A Short History of Venereal Disease Accusations Against Presidents

A look at an insult that’s occasionally popped up throughout U.S. history.

By Francie Diep

Abraham Lincoln. (Photo: Wikimedia Commons)

Just before Ted Cruz dropped out of the primary presidential race, he fired a memorable parting shot at Donald Trump, now the only remaining Republican candidate: Cruz accused Trump of struggling with venereal disease. We won’t say this is a new low for campaign-trail insults, but it’s an interesting one.

Throughout American history, rivals and critics have occasionally gone after presidents and presidential candidates with what we might call the “STD card” (it goes in your wallet next to your woman card). The “he’s got venereal disease” insult taps a surprisingly deep and longstanding stigma against people with sexually transmitted infections (STIs). By the late 1800s, Western scientists had already determined that microorganisms can cause STIs, just as they had discovered that microorganisms were causing pneumonia, tuberculosis, and malaria. Yet, even now, STIs seem “dirty” in a way that other infections don’t. You wouldn’t insult a political rival by saying she caught pneumonia in ’76.

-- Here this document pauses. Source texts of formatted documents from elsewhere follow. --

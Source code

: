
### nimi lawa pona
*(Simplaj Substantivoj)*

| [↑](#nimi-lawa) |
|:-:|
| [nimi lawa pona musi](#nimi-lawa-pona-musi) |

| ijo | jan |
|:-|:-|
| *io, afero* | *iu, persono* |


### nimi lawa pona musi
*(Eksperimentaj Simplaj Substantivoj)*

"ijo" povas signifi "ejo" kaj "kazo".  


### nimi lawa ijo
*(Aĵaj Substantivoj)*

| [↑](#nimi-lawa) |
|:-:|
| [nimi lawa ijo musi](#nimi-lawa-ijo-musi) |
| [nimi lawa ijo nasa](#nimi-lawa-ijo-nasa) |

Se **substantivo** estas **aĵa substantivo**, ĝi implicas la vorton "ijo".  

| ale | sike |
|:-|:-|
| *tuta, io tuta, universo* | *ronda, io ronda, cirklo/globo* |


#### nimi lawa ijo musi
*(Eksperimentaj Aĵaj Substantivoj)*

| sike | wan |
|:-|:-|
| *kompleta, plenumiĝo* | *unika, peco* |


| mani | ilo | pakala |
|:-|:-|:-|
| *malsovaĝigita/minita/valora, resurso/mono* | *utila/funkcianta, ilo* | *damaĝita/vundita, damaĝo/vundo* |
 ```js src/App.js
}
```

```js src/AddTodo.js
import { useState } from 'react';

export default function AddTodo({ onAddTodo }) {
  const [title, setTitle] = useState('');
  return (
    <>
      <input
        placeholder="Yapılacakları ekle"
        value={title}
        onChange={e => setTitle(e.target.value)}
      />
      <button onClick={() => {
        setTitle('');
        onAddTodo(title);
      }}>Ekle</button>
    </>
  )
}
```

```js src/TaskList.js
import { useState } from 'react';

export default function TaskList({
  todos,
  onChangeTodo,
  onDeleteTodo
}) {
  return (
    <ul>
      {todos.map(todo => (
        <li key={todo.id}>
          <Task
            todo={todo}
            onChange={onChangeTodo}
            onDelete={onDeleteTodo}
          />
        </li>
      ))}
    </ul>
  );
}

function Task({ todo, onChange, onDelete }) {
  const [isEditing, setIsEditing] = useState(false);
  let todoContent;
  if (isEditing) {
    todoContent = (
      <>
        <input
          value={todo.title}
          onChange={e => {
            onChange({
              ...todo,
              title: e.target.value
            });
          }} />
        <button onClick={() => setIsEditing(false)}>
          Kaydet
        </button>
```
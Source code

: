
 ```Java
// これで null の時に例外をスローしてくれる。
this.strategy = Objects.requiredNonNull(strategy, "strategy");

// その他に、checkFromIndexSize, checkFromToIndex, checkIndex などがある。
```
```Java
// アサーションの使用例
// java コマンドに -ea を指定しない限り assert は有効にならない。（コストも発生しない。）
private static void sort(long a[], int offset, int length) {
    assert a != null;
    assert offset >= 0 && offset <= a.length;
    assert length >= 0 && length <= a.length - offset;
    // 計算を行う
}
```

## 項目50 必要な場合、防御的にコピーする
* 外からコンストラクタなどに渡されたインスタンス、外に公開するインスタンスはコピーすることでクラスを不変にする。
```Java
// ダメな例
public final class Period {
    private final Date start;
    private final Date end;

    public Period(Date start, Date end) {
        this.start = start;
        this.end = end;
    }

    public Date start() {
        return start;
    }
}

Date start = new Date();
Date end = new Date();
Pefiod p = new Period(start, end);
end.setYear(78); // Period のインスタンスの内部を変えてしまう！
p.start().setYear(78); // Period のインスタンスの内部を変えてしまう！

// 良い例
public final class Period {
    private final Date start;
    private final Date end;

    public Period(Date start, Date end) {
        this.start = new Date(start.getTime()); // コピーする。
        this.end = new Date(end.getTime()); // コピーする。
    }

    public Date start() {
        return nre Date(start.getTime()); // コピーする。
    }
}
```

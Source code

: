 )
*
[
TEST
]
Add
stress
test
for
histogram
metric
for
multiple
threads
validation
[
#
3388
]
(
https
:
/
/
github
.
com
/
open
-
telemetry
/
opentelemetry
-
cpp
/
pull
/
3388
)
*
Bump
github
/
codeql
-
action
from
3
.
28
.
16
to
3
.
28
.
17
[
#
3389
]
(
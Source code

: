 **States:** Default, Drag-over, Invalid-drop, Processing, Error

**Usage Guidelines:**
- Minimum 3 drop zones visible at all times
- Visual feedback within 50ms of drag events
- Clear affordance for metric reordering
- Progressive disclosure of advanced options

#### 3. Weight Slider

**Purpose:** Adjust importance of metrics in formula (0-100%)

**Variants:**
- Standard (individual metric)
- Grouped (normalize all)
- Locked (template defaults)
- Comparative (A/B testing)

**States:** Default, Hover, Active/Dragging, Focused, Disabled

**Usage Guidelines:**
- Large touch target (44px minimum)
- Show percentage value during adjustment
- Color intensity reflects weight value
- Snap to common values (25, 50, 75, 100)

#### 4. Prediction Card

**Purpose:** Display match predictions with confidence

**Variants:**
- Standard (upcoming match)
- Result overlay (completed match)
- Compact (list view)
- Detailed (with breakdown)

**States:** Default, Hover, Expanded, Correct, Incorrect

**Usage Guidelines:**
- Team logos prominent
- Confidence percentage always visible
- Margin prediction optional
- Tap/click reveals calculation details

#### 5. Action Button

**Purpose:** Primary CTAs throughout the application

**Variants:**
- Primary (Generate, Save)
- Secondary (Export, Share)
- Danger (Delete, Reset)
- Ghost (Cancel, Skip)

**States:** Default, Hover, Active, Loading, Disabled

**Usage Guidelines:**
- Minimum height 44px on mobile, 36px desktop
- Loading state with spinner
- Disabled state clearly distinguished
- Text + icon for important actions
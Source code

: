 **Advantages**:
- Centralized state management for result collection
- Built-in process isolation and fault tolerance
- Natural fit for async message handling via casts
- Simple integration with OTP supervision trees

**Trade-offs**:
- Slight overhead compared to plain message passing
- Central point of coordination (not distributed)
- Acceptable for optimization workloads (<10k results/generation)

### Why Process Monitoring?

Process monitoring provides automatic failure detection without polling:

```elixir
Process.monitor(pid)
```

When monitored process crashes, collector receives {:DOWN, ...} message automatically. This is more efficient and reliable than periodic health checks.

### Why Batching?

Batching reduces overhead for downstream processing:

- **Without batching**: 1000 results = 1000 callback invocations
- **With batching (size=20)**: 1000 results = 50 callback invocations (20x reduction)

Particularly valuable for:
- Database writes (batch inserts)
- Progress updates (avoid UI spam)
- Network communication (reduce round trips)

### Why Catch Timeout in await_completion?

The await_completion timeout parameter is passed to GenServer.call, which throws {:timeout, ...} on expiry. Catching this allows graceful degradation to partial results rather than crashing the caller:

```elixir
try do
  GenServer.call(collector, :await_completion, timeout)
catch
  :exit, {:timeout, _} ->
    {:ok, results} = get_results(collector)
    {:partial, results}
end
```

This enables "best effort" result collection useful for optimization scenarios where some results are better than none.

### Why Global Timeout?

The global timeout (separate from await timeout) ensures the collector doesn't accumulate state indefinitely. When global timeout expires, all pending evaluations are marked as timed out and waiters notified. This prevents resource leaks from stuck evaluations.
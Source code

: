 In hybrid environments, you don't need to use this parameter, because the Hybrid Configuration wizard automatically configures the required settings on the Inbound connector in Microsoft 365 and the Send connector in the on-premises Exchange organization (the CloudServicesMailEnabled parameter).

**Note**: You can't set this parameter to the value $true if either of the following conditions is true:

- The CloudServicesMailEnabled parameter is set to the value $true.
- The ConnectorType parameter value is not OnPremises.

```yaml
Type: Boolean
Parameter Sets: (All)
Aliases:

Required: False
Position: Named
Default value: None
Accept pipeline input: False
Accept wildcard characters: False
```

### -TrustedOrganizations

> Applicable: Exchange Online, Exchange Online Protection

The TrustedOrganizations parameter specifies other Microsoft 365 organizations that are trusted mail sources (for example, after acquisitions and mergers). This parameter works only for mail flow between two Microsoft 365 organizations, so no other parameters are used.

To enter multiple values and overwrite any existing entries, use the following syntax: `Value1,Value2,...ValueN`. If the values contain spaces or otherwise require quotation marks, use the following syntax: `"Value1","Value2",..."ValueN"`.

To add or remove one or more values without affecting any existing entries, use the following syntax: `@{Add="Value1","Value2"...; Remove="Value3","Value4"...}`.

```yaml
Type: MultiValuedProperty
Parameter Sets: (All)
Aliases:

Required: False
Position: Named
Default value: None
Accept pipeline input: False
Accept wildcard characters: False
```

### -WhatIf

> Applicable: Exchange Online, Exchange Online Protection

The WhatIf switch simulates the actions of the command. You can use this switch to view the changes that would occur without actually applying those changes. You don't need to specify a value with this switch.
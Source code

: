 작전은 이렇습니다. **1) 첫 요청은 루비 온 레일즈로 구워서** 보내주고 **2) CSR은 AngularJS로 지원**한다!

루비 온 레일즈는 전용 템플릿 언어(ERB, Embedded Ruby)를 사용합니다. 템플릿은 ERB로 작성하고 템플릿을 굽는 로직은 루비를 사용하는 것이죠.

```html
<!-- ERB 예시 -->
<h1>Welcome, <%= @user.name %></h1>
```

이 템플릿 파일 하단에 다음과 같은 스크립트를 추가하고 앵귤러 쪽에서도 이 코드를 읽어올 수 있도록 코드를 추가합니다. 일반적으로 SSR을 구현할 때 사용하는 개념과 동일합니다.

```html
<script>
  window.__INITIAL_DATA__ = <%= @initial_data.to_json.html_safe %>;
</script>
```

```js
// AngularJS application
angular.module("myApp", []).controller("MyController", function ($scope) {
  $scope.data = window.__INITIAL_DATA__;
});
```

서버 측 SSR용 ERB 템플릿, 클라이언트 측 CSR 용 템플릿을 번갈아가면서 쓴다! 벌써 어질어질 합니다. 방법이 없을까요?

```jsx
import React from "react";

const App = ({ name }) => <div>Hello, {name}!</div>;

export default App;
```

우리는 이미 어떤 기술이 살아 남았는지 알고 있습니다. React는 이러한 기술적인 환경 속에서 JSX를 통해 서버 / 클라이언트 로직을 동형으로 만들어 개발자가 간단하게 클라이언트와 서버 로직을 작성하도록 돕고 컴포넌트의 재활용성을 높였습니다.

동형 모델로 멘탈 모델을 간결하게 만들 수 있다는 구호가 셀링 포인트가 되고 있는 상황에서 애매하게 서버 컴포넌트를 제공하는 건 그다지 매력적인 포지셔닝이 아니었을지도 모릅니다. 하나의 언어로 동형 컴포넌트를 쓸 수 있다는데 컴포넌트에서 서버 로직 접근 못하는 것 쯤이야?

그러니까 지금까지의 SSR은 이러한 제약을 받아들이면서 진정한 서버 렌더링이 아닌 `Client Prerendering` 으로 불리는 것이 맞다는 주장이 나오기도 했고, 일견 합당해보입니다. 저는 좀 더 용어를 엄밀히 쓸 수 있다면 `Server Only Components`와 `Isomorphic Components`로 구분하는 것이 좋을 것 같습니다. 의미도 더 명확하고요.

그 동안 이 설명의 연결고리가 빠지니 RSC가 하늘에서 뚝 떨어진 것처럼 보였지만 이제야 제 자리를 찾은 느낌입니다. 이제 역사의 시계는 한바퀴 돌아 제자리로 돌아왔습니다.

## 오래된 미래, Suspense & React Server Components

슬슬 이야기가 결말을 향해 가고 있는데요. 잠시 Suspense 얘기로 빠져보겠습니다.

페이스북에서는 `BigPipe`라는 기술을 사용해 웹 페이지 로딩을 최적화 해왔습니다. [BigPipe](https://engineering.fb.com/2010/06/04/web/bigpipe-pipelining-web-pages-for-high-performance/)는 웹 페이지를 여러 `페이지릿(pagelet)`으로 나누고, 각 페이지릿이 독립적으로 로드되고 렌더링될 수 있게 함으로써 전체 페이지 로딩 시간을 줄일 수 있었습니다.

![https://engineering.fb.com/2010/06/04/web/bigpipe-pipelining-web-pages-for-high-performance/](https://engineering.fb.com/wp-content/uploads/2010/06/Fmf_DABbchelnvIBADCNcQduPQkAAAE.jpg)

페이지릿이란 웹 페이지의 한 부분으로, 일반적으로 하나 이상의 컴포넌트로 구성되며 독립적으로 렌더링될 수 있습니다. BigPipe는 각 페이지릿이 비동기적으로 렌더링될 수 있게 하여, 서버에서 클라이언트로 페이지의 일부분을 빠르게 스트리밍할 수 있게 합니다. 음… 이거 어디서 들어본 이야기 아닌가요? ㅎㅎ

There’s evidence to suggest at least two American presidents really did have STIs.

Some of the founding fathers have been accused to having an STI, often by those seeking to undermine their legacies. It’s rumored that George Washington died of syphilis, an allegation that historian Edward Lengel attributes to “a new mythology created in the 1920s that tries to take Washington down.”

In his book The American Leadership Tradition, conservative writer Marvin Olasky pulls the specter of STIs into his description of Thomas Jefferson’s relationship with a married woman, Maria Cosway. “Jefferson weighed the possibility of political embarrassment and venereal disease against generous and pleasurable spasms,” Olasky writes. That’s undue censoriousness on Olasky’s part, as David Brooks argued at the time: “In his 1997 biography of Jefferson, American Sphinx, Joseph J. Ellis describes [Jefferson and Cosway’s] friendship as a complicated and emotionally fraught episode in Jefferson’s life, which illuminated the struggle between Jefferson’s romantic sentimentality and his cold rationalism.” In Brooks’ view, Olasky’s version turns an infatuation—one likely never consummated—into “a cheap and tawdry affair.”

Meanwhile, there’s evidence to suggest at least two American presidents really did have STIs. John F. Kennedy Jr.’s childhood medical records show he contracted an STI as a teenager, the New York Timesreports. After Abraham Lincoln’s death, his law partner and biographer wrote in a letter that “Lincoln had, when a mere boy, the syphilis…. About the year 1835-6 Mr. Lincoln went to Beardstown and during a devilish passion had Connection with a girl and Caught the disease. Lincoln told me this.” It’s possible presidents just before and after Lincoln also had syphilis, but we don’t have records of it. In the 19th century, an estimated 15 percent of all people on Earth had had a syphilis infection.

The fact that Kennedy and Lincoln probably had STIs — and that Trump’s sexual-health status remains open to speculation — is neither here nor there, though. Call us naïve, but we don’t think having had a particular sort of infection has much to do with how well someone leads. You might take having an STI as a marker of infidelity—a badge of dishonesty that voters might not like in a presidential candidate. Yet, notably, both Lincoln and Kennedy seemed to have had their brushes with STIs when they were young, before any affairs they might have had in adulthood. That’s an argument for teaching pre-teens how to use condoms correctly—not an argument for treating STIs as immoral or un-presidential.